Contexte

La Région Wallonne est un terroir riche en traditions et en produits fermiers. A ce jour, de nombreux éleveurs de bovins laitiers continuent à produire du beurre ainsi que de la crème, des fromages, des yaourts, de la crème glacée, etc. Ces produits, au goût typique, sont vendus soit directement à la ferme, soit chez des commerçants et restaurateurs ainsi que sur les marchés. La Région Wallonne a reconnu l’importance de cette diversification dans la filière lait et, dès 2002, a soutenu des initiatives visant à aider les agriculteurs à transformer le lait au sein même de leur exploitation.

Étant donné que l’alimentation, la race, l’animal en tant qu’individu mais également son état de santé ainsi que la gestion du troupeau influencent la composition du lait, ceux-ci devraient également influencer les aptitudes à la transformation. De plus, il existe une forte variabilité individuelle au niveau de ces aptitudes, ceci permet d’affirmer qu’il y a des chances que le potentiel génétique en général soit responsable partiellement de celles-ci.

Plusieurs voies de transformation du lait à la ferme impliquent une étape de coagulation du lait. Actuellement, nous ne disposons d’aucune méthodologie rapide à grande échelle pour déterminer les aptitudes à la transformation des laits. De même, en dehors d’analyse en laboratoire d’échantillon de lait pour chacune des vaches d’un troupeau, il n’est pas possible d’étudier la variabilité au sein d’un troupeau. Dès lors, des estimations plus fines et plus précises des aptitudes individuelles pour les différentes transformations (fromage, crème, crème glacée, yaourt…) permettraient un meilleur encadrement des agriculteurs-transformateurs et une gestion plus fine du troupeau et d’ainsi améliorer les rendements de transformation dans le cadre de la valorisation du lait sous forme de produits dérivés en circuit court.

Objectifs

Les objectifs de ce projet sont d’étudier, d’analyser et d’améliorer les aptitudes du lait à la transformation en vue de sa valorisation par l’agriculteur sous forme de produits dérivés commercialisables en circuit court. Ceci implique des recherches permettant d’évaluer, à grande échelle, les aptitudes du lait à être transformé directement en de nombreux produits au sein même de l’exploitation (par exemple, le beurre, la crème, le fromage, la crème glacée et le yaourt) et d’instaurer des stratégies en vue de déterminer les potentiels de chacune des vaches inscrites au Contrôle Laitier à produire ce produit. Cette stratégie de recherches et la méthodologie proposée permettront d’intégrer cette démarche dans le Contrôle Laitier. L’objectif final de ce projet qui s’étalera sur une période de 72 mois est de disposer d’outils de suivi du troupeau et des animaux permettant de prédire les aptitudes du lait à la transformation en produits fermiers à partir du spectre infrarouge (proche ou moyen infrarouge).

Résultats attendus

De nouvelles techniques d’analyse de fromage (par ex. pour d’autres types de fromage) et/ou yaourts et/ou beurre seront développées au cours du deuxième mandat et pourront être utilisées sur des échantillons au cours du prochain mandat ainsi qu’au cours de la dernière période.

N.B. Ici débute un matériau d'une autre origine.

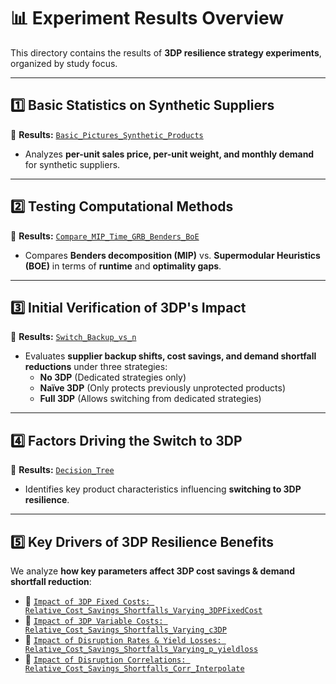 # 📊 Experiment Results Overview  

This directory contains the results of **3DP resilience strategy experiments**, organized by study focus.

---

## **1️⃣ Basic Statistics on Synthetic Suppliers**  
📂 **Results:** [`Basic_Pictures_Synthetic_Products`](Experiment_Data/Basic_Pictures_Synthetic_Products/)  

- Analyzes **per-unit sales price, per-unit weight, and monthly demand** for synthetic suppliers.

---

## **2️⃣ Testing Computational Methods**  
📂 **Results:** [`Compare_MIP_Time_GRB_Benders_BoE`](Experiment_Data/Compare_MIP_Time_GRB_Benders_BoE/)  

- Compares **Benders decomposition (MIP)** vs. **Supermodular Heuristics (BOE)** in terms of **runtime** and **optimality gaps**.

---

## **3️⃣ Initial Verification of 3DP's Impact**  
📂 **Results:** [`Switch_Backup_vs_n`](Experiment_Data/Switch_Backup_vs_n/)  

- Evaluates **supplier backup shifts, cost savings, and demand shortfall reductions** under three strategies:  
  - **No 3DP** (Dedicated strategies only)  
  - **Naïve 3DP** (Only protects previously unprotected products)  
  - **Full 3DP** (Allows switching from dedicated strategies)  

---

## **4️⃣ Factors Driving the Switch to 3DP**  
📂 **Results:** [`Decision_Tree`](Experiment_Data/Decision_Tree/)  

- Identifies key product characteristics influencing **switching to 3DP resilience**.  

---

## **5️⃣ Key Drivers of 3DP Resilience Benefits**  
We analyze **how key parameters affect 3DP cost savings & demand shortfall reduction**:

- 📂 [`Impact of 3DP Fixed Costs: Relative_Cost_Savings_Shortfalls_Varying_3DPFixedCost`](Experiment_Data/Relative_Cost_Savings_Shortfalls_Varying_3DPFixedCost/)  
- 📂 [`Impact of 3DP Variable Costs: Relative_Cost_Savings_Shortfalls_Varying_c3DP`](Experiment_Data/Relative_Cost_Savings_Shortfalls_Varying_c3DP/)  
- 📂 [`Impact of Disruption Rates & Yield Losses: Relative_Cost_Savings_Shortfalls_Varying_p_yieldloss`](Experiment_Data/Relative_Cost_Savings_Shortfalls_Varying_p_yieldloss/)  
- 📂 [`Impact of Disruption Correlations: Relative_Cost_Savings_Shortfalls_Corr_Interpolate`](Experiment_Data/Relative_Cost_Savings_Shortfalls_Corr_Interpolate/)  

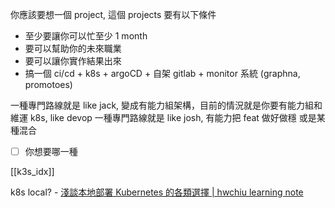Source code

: 你應該要想一個 project, 這個 projects 要有以下條件
- 至少要讓你可以忙至少 1 month
- 要可以幫助你的未來職業
- 要可以讓你實作結果出來
- 搞一個 ci/cd + k8s + argoCD + 自架 gitlab + monitor 系統 (graphna, promotoes)

一種專門路線就是 like jack, 變成有能力組架構，目前的情況就是你要有能力組和維運 k8s, like devop
一種專門路線就是 like josh, 有能力把 feat 做好做穩
或是某種混合
- [ ] 你想要哪一種

[[k3s_idx]]

 k8s local? - [淺談本地部署 Kubernetes 的各類選擇 | hwchiu learning note](https://www.hwchiu.com/docs/2020/iThome_Challenge/cicd-5)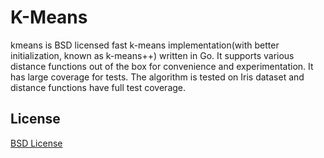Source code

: K-Means
===
kmeans is BSD licensed fast k-means implementation(with better initialization, 
known as k-means++) written in Go. It supports various distance functions out
of the box for convenience and experimentation. It has large coverage for tests.
The algorithm is tested on Iris dataset and distance functions have full test coverage.

## License
[BSD License](https://github.com/bugra/kmeans/blob/master/LICENSE)
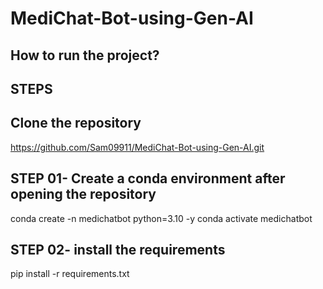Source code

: # MediChat-Bot-using-Gen-AI

## How to run the project?

## STEPS

## Clone the repository
https://github.com/Sam09911/MediChat-Bot-using-Gen-AI.git

## STEP 01- Create a conda environment after opening the repository

conda create -n medichatbot python=3.10 -y
conda activate medichatbot

## STEP 02- install the requirements
pip install -r requirements.txt
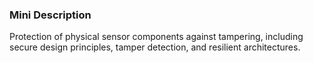 ### Mini Description

Protection of physical sensor components against tampering, including secure design principles, tamper detection, and resilient architectures.
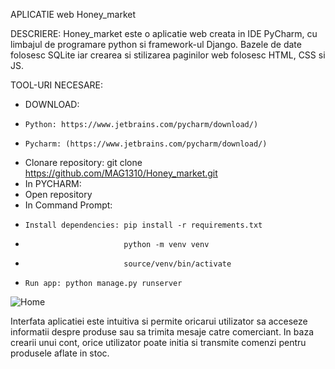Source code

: APLICATIE web Honey_market

DESCRIERE:
Honey_market este o aplicatie web creata in IDE PyCharm, cu limbajul de programare python si framework-ul Django. Bazele de date folosesc SQLite iar crearea si stilizarea paginilor web folosesc HTML, CSS si JS.


TOOL-URI NECESARE:
- DOWNLOAD:
-     Python: https://www.jetbrains.com/pycharm/download/)
-     Pycharm: (https://www.jetbrains.com/pycharm/download/)
-   Clonare repository: git clone https://github.com/MAG1310/Honey_market.git
- In PYCHARM:
-   Open repository
-   In Command Prompt:
-     Install dependencies: pip install -r requirements.txt
-                           python -m venv venv
-                           source/venv/bin/activate
-     Run app: python manage.py runserver

![Home](https://github.com/MAG1310/Honey_market/assets/145273133/4d5c6336-9d52-4af2-8d5d-3676b10a64d8)

Interfata aplicatiei este intuitiva si permite oricarui utilizator sa acceseze informatii despre produse sau sa trimita mesaje catre comerciant. In baza crearii unui cont, orice utilizator poate initia si transmite comenzi pentru produsele aflate in stoc.
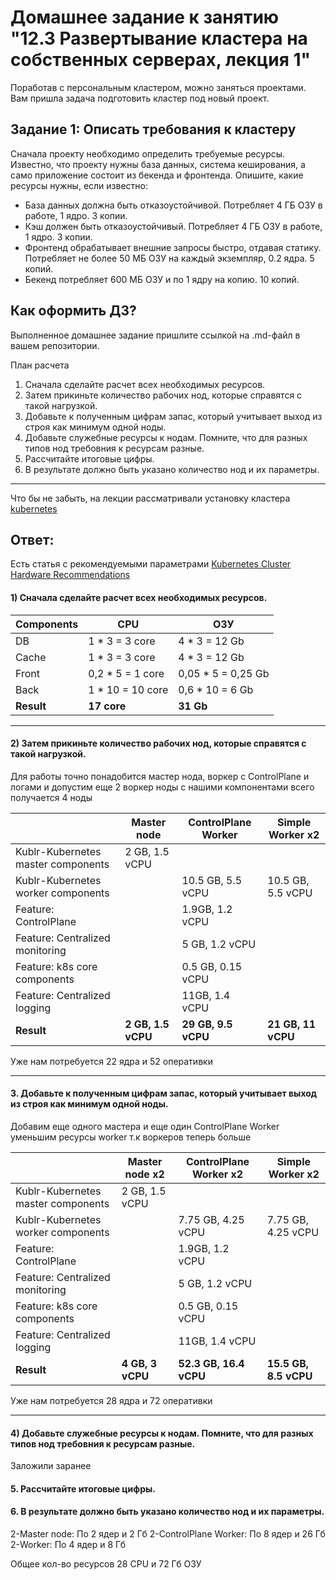 # Домашнее задание к занятию "12.3 Развертывание кластера на собственных серверах, лекция 1"
Поработав с персональным кластером, можно заняться проектами. Вам пришла задача подготовить кластер под новый проект.

## Задание 1: Описать требования к кластеру
Сначала проекту необходимо определить требуемые ресурсы. Известно, что проекту нужны база данных, система кеширования, а само приложение состоит из бекенда и фронтенда. Опишите, какие ресурсы нужны, если известно:

* База данных должна быть отказоустойчивой. Потребляет 4 ГБ ОЗУ в работе, 1 ядро. 3 копии.
* Кэш должен быть отказоустойчивый. Потребляет 4 ГБ ОЗУ в работе, 1 ядро. 3 копии.
* Фронтенд обрабатывает внешние запросы быстро, отдавая статику. Потребляет не более 50 МБ ОЗУ на каждый экземпляр, 0.2 ядра. 5 копий.
* Бекенд потребляет 600 МБ ОЗУ и по 1 ядру на копию. 10 копий.

## Как оформить ДЗ?

Выполненное домашнее задание пришлите ссылкой на .md-файл в вашем репозитории.

План расчета
1. Сначала сделайте расчет всех необходимых ресурсов.
2. Затем прикиньте количество рабочих нод, которые справятся с такой нагрузкой.
3. Добавьте к полученным цифрам запас, который учитывает выход из строя как минимум одной ноды.
4. Добавьте служебные ресурсы к нодам. Помните, что для разных типов нод требовния к ресурсам разные.
5. Рассчитайте итоговые цифры.
6. В результате должно быть указано количество нод и их параметры.

---

Что бы не забыть, на лекции рассматривали установку кластера [kubernetes](https://github.com/aak74/kubernetes-for-beginners/tree/master/15-install/10-kubeadm)

## Ответ:

Есть статья с рекомендуемыми параметрами [Kubernetes Cluster Hardware Recommendations](https://docs.kublr.com/installation/hardware-recommendation/)

#### 1) Сначала сделайте расчет всех необходимых ресурсов.

| Components | CPU              | ОЗУ                |
|------------|------------------|--------------------|
| DB         | 1 * 3 = 3 core   | 4 * 3 = 12 Gb      |     
| Cache      | 1 * 3 = 3 core   | 4 * 3 = 12 Gb      | 
| Front      | 0,2 * 5 = 1 core | 0,05 * 5 = 0,25 Gb | 
| Back       | 1 * 10 = 10 core | 0,6 * 10 = 6 Gb    | 
| **Result** | **17 core**      | **31 Gb**          | 

---

#### 2) Затем прикиньте количество рабочих нод, которые справятся с такой нагрузкой.

Для работы точно понадобится мастер нода, воркер с ControlPlane и логами и допустим еще 2 воркер ноды с нашими компонентами всего получается 4 ноды

|                                    | Master node         | ControlPlane Worker | Simple Worker x2   |
|------------------------------------|---------------------|---------------------|--------------------|
| Kublr-Kubernetes master components | 2 GB, 1.5 vCPU      |                     |                    | 
| Kublr-Kubernetes worker components |                     | 10.5 GB, 5.5 vCPU   | 10.5 GB, 5.5 vCPU  | 
| Feature: ControlPlane              |                     | 1.9GB, 1.2 vCPU     |                    | 
| Feature: Centralized monitoring    |                     | 5 GB, 1.2 vCPU      |                    |
| Feature: k8s core components       |                     | 0.5 GB, 0.15 vCPU   |                    |
| Feature: Centralized logging       |                     | 11GB, 1.4 vCPU      |                    |
| **Result**                         | **2 GB, 1.5 vCPU**  | **29 GB, 9.5 vCPU** | **21 GB, 11 vCPU** |

Уже нам потребуется 22 ядра и 52 оперативки

---

#### 3. Добавьте к полученным цифрам запас, который учитывает выход из строя как минимум одной ноды.

Добавим еще одного мастера и еще один ControlPlane Worker уменьшим ресурсы worker т.к воркеров теперь больше

|                                    | Master node  x2  | ControlPlane Worker x2 | Simple Worker x2      |
|------------------------------------|------------------|------------------------|-----------------------|
| Kublr-Kubernetes master components | 2 GB, 1.5 vCPU   |                        |                       | 
| Kublr-Kubernetes worker components |                  | 7.75 GB, 4.25 vCPU     | 7.75 GB, 4.25 vCPU    | 
| Feature: ControlPlane              |                  | 1.9GB, 1.2 vCPU        |                       | 
| Feature: Centralized monitoring    |                  | 5 GB, 1.2 vCPU         |                       |
| Feature: k8s core components       |                  | 0.5 GB, 0.15 vCPU      |                       |
| Feature: Centralized logging       |                  | 11GB, 1.4 vCPU         |                       |
| **Result**                         | **4 GB, 3 vCPU** | **52.3 GB, 16.4 vCPU** | **15.5 GB, 8.5 vCPU** |

Уже нам потребуется 28 ядра и 72 оперативки

---

####  4) Добавьте служебные ресурсы к нодам. Помните, что для разных типов нод требовния к ресурсам разные.

Заложили заранее

####  5. Рассчитайте итоговые цифры.
####  6. В результате должно быть указано количество нод и их параметры.

2-Master node: По 2 ядер и 2 Гб
2-ControlPlane Worker: По 8 ядер и 26 Гб
2-Worker: По 4 ядер и 8 Гб

Общее кол-во ресурсов 28 CPU и 72 Гб ОЗУ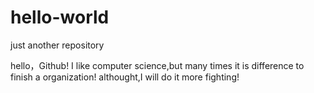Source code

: # hello-world
just another repository

hello，Github!
I like computer science,but many times it is difference to finish a organization!
althought,I will do it more fighting!
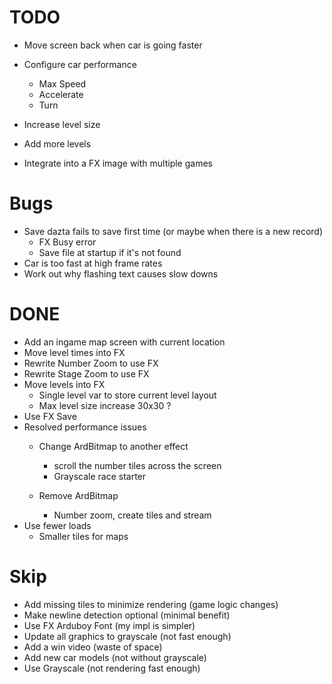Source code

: # TODO
- Move screen back when car is going faster
- Configure car performance
    - Max Speed
    - Accelerate
    - Turn

- Increase level size
- Add more levels

- Integrate into a FX image with multiple games

# Bugs
- Save dazta fails to save first time (or maybe when there is a new record)
    - FX Busy error
    - Save file at startup if it's not found
- Car is too fast at high frame rates    
- Work out why flashing text causes slow downs

# DONE
- Add an ingame map screen with current location
- Move level times into FX
- Rewrite Number Zoom to use FX
- Rewrite Stage Zoom to use FX
- Move levels into FX
    - Single level var to store current level layout
    - Max level size increase 30x30 ?
- Use FX Save
- Resolved performance issues
    - Change ArdBitmap to another effect 
        - scroll the number tiles across the screen
        - Grayscale race starter

    - Remove ArdBitmap
        - Number zoom, create tiles and stream
- Use fewer loads 
    - Smaller tiles for maps

# Skip
- Add missing tiles to minimize rendering (game logic changes)
- Make newline detection optional (minimal benefit)
- Use FX Arduboy Font (my impl is simpler)
- Update all graphics to grayscale (not fast enough)
- Add a win video (waste of space)
- Add new car models (not without grayscale)
- Use Grayscale (not rendering fast enough)
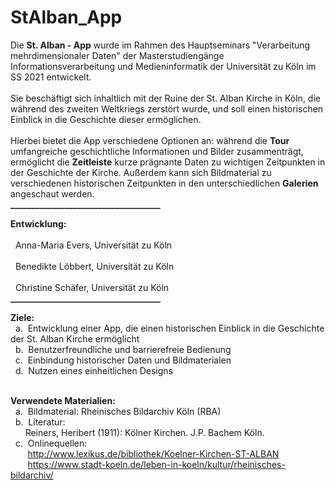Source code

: # StAlban_App
Die <b>St. Alban - App</b> wurde im Rahmen des Hauptseminars "Verarbeitung mehrdimensionaler Daten" der Masterstudiengänge Informationsverarbeitung und Medieninformatik der Universität zu Köln im SS 2021 entwickelt.<br/><br/>
Sie beschäftigt sich inhaltlich mit der Ruine der St. Alban Kirche in Köln, die während des zweiten Weltkriegs zerstört wurde, und soll einen historischen Einblick in die Geschichte dieser ermöglichen.<br/><br/>
Hierbei bietet die App verschiedene Optionen an: während die <b>Tour</b> umfangreiche geschichtliche Informationen und Bilder zusammenträgt, ermöglicht die <b>Zeitleiste</b> kurze prägnante Daten zu wichtigen Zeitpunkten in der Geschichte der Kirche.
Außerdem kann sich Bildmaterial zu verschiedenen historischen Zeitpunkten in den unterschiedlichen <b>Galerien</b> angeschaut werden.<br/>
<b>____________________________________</b>

<b>Entwicklung:</b><br/><br/>
&nbsp;&nbsp;Anna-Maria Evers, Universität zu Köln<br/><br/>
&nbsp;&nbsp;Benedikte Löbbert, Universität zu Köln<br/><br/>
&nbsp;&nbsp;Christine Schäfer, Universität zu Köln<br/>
<b>____________________________________</b>

<b>Ziele:</b><br/>
&nbsp;&nbsp;a.&nbsp;&nbsp;Entwicklung einer App, die einen historischen Einblick in die Geschichte der St. Alban Kirche ermöglicht<br/>
&nbsp;&nbsp;b.&nbsp;&nbsp;Benutzerfreundliche und barrierefreie Bedienung<br/>
&nbsp;&nbsp;c.&nbsp;&nbsp;Einbindung historischer Daten und Bildmaterialen<br/>
&nbsp;&nbsp;d.&nbsp;&nbsp;Nutzen eines einheitlichen Designs<br/><br/>
	
<b>Verwendete Materialien:</b><br/>
&nbsp;&nbsp;a.&nbsp;&nbsp;Bildmaterial: Rheinisches Bildarchiv Köln (RBA)<br/>
&nbsp;&nbsp;b.&nbsp;&nbsp;Literatur:<br/>
&nbsp;&nbsp;&nbsp;&nbsp;&nbsp;&nbsp;Reiners, Heribert (1911): Kölner Kirchen. J.P. Bachem Köln.<br/>
&nbsp;&nbsp;c.&nbsp;&nbsp;Onlinequellen:<br/>
&nbsp;&nbsp;&nbsp;&nbsp;&nbsp;&nbsp; http://www.lexikus.de/bibliothek/Koelner-Kirchen-ST-ALBAN <br/>
&nbsp;&nbsp;&nbsp;&nbsp;&nbsp;&nbsp; https://www.stadt-koeln.de/leben-in-koeln/kultur/rheinisches-bildarchiv/ <br/><br/>
		

	
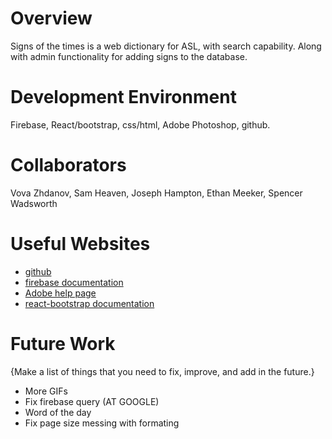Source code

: # Overview

Signs of the times is a web dictionary for ASL, with search capability. Along with admin functionality for adding signs to the database.


# Development Environment

Firebase, React/bootstrap, css/html, Adobe Photoshop, github.

# Collaborators

Vova Zhdanov, Sam Heaven, Joseph Hampton, Ethan Meeker, Spencer Wadsworth

# Useful Websites

-   [github](https://github.com/)
-   [firebase documentation](https://firebase.google.com/docs)
-   [Adobe help page](helpx.adobe.com/support/photoshop.com)
-   [react-bootstrap documentation](https://react-bootstrap.github.io/getting-started/introduction/)
# Future Work

{Make a list of things that you need to fix, improve, and add in the future.}

-   More GIFs
-   Fix firebase query (AT GOOGLE)
-   Word of the day
-   Fix page size messing with formating
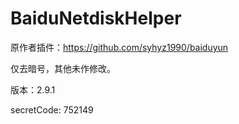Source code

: # BaiduNetdiskHelper
原作者插件：https://github.com/syhyz1990/baiduyun

仅去暗号，其他未作修改。

版本：2.9.1

secretCode: 752149
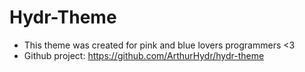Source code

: # Hydr-Theme
* This theme was created for pink and blue lovers programmers <3
* Github project: https://github.com/ArthurHydr/hydr-theme

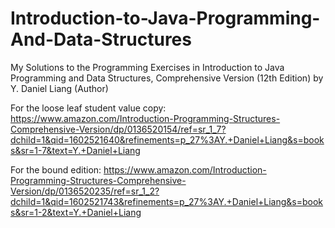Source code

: # Introduction-to-Java-Programming-And-Data-Structures
My Solutions to the Programming Exercises in Introduction to Java Programming and Data Structures, Comprehensive Version (12th Edition) by Y. Daniel Liang (Author)


For the loose leaf student value copy: https://www.amazon.com/Introduction-Programming-Structures-Comprehensive-Version/dp/0136520154/ref=sr_1_7?dchild=1&qid=1602521640&refinements=p_27%3AY.+Daniel+Liang&s=books&sr=1-7&text=Y.+Daniel+Liang


For the bound edition: https://www.amazon.com/Introduction-Programming-Structures-Comprehensive-Version/dp/0136520235/ref=sr_1_2?dchild=1&qid=1602521743&refinements=p_27%3AY.+Daniel+Liang&s=books&sr=1-2&text=Y.+Daniel+Liang
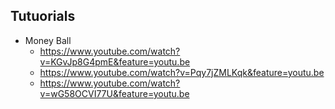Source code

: ## Tutuorials

- Money Ball
  + https://www.youtube.com/watch?v=KGvJp8G4pmE&feature=youtu.be
  + https://www.youtube.com/watch?v=Pqy7jZMLKqk&feature=youtu.be
  + https://www.youtube.com/watch?v=wG58OCVI77U&feature=youtu.be

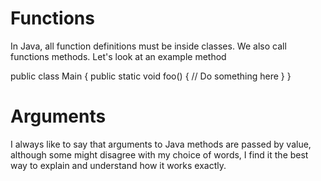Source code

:# Functions
In Java, all function definitions must be inside classes. We also call functions methods. Let's look at an example method

public class Main {
    public static void foo() {
        // Do something here
    }
}

# Arguments
I always like to say that arguments to Java methods are passed by value, although some might disagree with my choice of words, I find it the best way to explain and understand how it works exactly.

Au moyen des paramètres mesurés et des spectres générés, des équations de calibrations pour différentes aptitudes technologiques seront améliorées ou développées et validées en utilisant les outils de la chimiométrie.

Ces équations seront appliquées sur une base de données spectrales (à ce jour, plus de 2 300 000 spectres d’échantillons de lait prélevés et analysés dans le cadre du Contrôle Laitier wallon) régulièrement mise à jour en vue de prédire les aptitudes technologiques à large échelle.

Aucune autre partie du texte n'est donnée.